物書きの物置き

物書きなので、物語を書いて並べます。

彼女

高校の頃、彼女がほしすぎて「ケータイ彼女」という携帯ゲームをやっていたことがある。ぼくは女の子と話すのが本当に苦手で、目が合うだけでドキドキしていた。だけど好きな女の子ができ、彼女とイチャイチャしたいという青春の叫びを抱えていたぼくは、不意に目の前に現れたゲームに手を出してしまった。

 「ケータイ彼女」とは、ゲーム内の彼女のアバターからの好感度を上げていくだけの育成ゲームだ。ガラケーのゲームなのでできることは少ないが、10人の女の子から1人彼女を選ぶことができ、女の子たちも可愛いのでハマった。全身で女の子を求めていた高校時代のぼくは「一緒にでかける」というコマンドを押して女の子の背景が変わるだけでデートをしている気分になれた。女の子がしゃべる内容も10種類ほどしかなかったが、自分がびくびくせずに女の子と会話しているという時間を過ごせるだけで高揚した。実際は女の子が一方的にしゃべっているだけなのだが、そんなことは関係なかった。ゲームを始めてから、体育の時間以外はずっとケータイの中の彼女を眺めていた。

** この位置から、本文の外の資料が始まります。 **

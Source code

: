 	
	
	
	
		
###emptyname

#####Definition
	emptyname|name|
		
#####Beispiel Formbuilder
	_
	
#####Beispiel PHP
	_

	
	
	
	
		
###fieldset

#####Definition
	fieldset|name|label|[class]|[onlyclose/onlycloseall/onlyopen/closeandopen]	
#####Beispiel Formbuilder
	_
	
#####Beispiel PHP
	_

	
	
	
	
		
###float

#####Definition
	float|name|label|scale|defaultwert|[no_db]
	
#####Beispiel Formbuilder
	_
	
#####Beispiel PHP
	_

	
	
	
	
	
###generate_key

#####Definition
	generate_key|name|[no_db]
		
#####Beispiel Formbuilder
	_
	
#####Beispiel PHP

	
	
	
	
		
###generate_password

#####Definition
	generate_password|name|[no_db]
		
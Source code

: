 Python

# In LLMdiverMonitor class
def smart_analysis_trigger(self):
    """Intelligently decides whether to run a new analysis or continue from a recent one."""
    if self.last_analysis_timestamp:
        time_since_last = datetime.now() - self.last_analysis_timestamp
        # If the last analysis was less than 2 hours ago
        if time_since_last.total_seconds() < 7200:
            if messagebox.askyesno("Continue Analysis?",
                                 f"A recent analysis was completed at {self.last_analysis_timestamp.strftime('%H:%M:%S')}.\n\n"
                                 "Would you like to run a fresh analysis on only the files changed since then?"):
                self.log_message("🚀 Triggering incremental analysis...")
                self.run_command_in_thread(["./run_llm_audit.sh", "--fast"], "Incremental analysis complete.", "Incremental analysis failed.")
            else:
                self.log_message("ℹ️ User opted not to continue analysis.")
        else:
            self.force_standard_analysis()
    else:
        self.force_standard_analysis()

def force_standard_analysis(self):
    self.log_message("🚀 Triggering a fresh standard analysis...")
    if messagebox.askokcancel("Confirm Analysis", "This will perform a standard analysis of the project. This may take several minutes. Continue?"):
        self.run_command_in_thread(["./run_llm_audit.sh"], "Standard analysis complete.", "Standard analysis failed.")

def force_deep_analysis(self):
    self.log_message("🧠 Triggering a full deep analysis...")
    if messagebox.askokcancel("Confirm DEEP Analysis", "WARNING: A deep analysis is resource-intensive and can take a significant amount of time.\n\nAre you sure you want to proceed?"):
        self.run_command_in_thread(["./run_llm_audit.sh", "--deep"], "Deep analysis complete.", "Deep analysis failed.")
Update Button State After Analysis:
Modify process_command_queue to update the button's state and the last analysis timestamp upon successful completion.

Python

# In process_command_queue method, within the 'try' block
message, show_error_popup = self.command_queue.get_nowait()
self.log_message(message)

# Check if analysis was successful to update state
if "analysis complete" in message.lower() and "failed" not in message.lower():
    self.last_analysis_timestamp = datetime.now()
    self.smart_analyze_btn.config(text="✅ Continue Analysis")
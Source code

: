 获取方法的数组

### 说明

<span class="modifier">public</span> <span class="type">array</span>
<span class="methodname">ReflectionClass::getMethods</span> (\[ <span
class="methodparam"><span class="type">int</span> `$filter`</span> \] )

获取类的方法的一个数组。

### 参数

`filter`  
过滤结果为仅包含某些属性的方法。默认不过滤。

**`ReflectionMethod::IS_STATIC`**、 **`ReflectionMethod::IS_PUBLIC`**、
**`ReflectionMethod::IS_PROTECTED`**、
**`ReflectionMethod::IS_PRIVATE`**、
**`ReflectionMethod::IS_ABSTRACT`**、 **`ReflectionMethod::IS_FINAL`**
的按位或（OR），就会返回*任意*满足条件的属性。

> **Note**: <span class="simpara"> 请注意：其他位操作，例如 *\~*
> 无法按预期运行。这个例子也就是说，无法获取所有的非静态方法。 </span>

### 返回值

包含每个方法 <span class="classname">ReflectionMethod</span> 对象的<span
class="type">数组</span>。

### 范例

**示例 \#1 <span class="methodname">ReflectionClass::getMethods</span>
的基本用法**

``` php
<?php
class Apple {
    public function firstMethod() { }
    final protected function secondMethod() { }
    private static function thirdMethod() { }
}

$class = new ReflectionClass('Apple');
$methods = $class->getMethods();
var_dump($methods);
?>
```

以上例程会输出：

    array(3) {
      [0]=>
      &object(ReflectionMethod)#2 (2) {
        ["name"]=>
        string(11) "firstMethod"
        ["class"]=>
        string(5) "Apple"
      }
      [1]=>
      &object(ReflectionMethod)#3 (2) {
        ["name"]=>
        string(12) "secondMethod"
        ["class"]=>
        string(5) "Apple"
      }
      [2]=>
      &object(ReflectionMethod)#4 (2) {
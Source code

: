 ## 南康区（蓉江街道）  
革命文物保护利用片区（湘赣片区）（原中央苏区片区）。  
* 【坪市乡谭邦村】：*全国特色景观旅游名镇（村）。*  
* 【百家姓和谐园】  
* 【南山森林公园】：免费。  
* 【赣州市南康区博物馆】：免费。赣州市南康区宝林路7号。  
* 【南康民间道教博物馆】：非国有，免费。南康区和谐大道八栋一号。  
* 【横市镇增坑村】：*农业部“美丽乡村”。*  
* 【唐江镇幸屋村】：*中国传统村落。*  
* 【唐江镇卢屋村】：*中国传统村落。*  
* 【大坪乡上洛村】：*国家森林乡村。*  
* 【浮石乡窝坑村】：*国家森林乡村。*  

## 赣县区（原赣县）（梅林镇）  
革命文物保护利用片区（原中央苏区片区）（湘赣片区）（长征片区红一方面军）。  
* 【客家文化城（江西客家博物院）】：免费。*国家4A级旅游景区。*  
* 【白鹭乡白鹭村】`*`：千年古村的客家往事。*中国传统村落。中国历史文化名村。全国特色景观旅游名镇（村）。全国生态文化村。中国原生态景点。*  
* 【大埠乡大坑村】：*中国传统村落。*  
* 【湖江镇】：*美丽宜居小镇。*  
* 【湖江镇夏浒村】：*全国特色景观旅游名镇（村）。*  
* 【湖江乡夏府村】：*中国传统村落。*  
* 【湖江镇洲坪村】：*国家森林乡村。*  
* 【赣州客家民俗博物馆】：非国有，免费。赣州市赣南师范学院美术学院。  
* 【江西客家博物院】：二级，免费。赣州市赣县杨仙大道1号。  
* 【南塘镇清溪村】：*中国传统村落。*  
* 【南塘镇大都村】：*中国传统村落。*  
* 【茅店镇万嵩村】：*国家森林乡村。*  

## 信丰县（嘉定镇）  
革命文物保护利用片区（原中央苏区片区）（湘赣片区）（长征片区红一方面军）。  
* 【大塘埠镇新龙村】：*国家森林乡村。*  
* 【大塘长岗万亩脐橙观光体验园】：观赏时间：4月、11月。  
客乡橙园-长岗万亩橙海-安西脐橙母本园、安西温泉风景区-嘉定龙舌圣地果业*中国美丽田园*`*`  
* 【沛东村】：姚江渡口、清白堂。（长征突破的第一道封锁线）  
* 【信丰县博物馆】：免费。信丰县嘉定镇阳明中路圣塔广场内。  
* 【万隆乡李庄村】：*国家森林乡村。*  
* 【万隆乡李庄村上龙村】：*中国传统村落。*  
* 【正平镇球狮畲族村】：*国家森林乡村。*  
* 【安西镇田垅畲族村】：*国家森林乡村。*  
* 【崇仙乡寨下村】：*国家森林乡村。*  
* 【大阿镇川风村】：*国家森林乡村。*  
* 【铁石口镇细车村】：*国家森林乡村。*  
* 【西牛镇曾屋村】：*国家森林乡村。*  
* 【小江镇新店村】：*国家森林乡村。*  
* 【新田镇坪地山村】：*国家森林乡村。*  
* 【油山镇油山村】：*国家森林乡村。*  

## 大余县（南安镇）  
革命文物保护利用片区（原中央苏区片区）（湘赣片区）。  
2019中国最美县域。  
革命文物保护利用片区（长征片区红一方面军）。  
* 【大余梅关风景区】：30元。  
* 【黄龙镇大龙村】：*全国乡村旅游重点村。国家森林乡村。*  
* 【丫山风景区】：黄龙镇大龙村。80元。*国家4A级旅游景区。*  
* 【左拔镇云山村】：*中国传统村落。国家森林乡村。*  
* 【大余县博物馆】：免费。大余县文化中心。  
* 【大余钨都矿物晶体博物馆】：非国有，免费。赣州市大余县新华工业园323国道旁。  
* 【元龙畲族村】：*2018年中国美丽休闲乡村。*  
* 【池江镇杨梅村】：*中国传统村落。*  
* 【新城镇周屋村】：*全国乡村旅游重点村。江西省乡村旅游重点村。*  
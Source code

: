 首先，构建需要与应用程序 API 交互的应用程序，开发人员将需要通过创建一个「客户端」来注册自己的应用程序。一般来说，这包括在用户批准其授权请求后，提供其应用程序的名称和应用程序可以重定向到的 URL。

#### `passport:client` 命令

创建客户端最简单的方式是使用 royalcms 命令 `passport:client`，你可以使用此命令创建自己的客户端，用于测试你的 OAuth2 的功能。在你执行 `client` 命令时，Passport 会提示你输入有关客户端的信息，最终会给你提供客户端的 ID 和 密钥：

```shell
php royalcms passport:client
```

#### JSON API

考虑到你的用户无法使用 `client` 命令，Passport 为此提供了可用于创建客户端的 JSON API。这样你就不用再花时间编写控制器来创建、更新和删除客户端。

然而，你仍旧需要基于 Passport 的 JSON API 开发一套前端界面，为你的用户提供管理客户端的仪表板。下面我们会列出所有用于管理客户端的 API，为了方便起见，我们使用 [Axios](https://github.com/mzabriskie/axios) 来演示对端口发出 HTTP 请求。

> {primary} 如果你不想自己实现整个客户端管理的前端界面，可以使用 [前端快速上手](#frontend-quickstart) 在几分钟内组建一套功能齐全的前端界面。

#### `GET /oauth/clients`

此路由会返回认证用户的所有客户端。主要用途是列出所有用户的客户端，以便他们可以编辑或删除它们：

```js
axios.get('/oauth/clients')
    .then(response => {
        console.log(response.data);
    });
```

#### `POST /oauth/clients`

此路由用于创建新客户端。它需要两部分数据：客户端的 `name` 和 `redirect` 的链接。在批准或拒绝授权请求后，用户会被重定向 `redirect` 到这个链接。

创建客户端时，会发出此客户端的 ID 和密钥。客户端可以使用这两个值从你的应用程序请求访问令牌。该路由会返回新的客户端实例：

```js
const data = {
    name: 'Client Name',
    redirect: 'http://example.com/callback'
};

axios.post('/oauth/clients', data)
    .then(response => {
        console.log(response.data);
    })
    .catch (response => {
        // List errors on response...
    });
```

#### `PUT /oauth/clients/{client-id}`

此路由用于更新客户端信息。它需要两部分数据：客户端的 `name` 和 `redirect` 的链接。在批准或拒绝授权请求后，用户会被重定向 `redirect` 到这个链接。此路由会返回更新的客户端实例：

 1ヶ月ほど経つと、彼女との関係がマンネリ化した。というか理性が仕事をし始め、虚しさが心をよぎるようになった。「こんなことをしていたら彼女なんて一生できない」という危機感に押され、ぼくはゲームを消した。なんとも長い白昼夢だった。それが高校時代のぼくにとって唯一の、”彼女”との思い出だ。